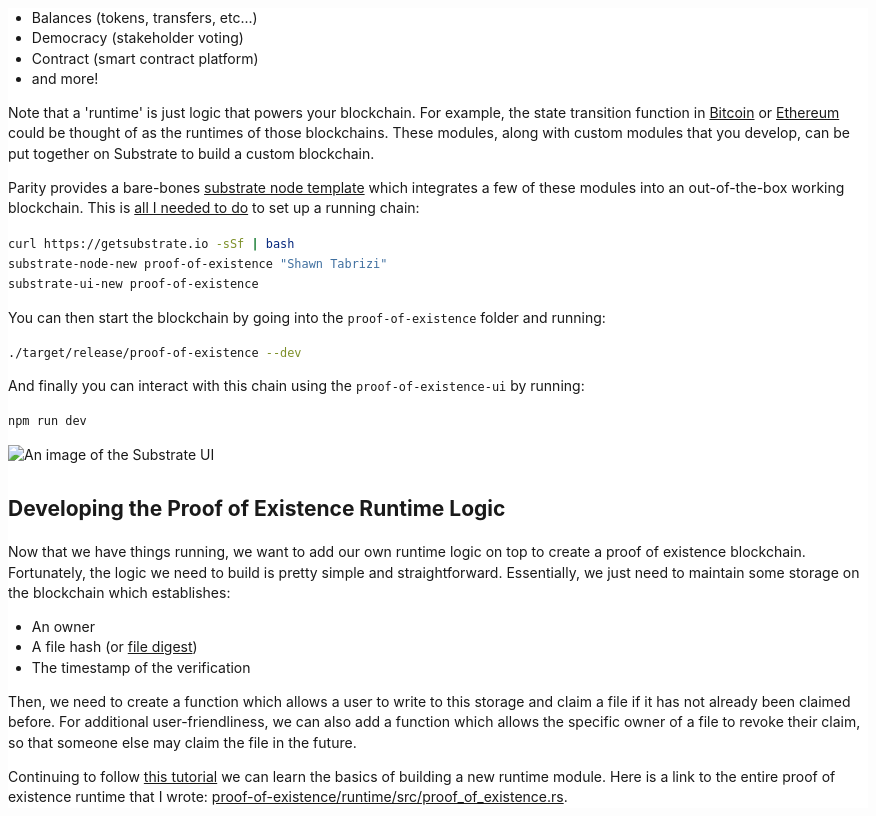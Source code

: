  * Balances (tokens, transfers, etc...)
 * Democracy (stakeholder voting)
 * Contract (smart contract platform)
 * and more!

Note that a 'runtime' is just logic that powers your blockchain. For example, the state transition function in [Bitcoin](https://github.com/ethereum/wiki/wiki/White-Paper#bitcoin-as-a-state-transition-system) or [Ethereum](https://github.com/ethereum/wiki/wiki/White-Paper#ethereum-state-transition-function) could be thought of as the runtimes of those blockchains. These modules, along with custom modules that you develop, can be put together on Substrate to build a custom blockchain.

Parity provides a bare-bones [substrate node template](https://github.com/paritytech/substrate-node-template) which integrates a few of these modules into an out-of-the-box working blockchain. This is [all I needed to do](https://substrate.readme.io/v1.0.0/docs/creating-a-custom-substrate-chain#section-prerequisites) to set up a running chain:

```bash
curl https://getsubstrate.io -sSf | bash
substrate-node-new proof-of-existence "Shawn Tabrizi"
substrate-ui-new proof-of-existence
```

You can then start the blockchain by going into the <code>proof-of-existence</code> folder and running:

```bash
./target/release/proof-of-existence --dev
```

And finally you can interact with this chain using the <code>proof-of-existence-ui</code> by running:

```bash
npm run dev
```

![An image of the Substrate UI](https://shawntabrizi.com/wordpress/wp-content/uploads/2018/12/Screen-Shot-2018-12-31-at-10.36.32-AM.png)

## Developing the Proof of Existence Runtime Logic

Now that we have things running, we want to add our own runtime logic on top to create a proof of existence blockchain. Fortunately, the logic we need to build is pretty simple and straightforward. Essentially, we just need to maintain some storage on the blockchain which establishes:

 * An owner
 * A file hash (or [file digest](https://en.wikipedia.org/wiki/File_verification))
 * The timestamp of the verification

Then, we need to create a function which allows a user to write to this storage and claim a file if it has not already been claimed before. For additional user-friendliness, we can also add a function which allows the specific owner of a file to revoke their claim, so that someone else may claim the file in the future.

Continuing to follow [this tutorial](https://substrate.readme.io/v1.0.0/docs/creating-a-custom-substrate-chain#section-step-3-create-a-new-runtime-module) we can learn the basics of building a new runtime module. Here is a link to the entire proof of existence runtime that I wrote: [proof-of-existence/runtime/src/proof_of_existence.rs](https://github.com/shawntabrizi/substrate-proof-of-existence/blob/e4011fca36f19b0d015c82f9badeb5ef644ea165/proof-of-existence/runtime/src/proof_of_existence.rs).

(WHAT YOU HAVE TO DO) Each line holding "owner" in the records should be copied out.

(OUTPUT FOR THIS EXERCISE)
 * An owner
Then, we need to create a function which allows a user to write to this storage and claim a file if it has not already been claimed before. For additional user-friendliness, we can also add a function which allows the specific owner of a file to revoke their claim, so that someone else may claim the file in the future.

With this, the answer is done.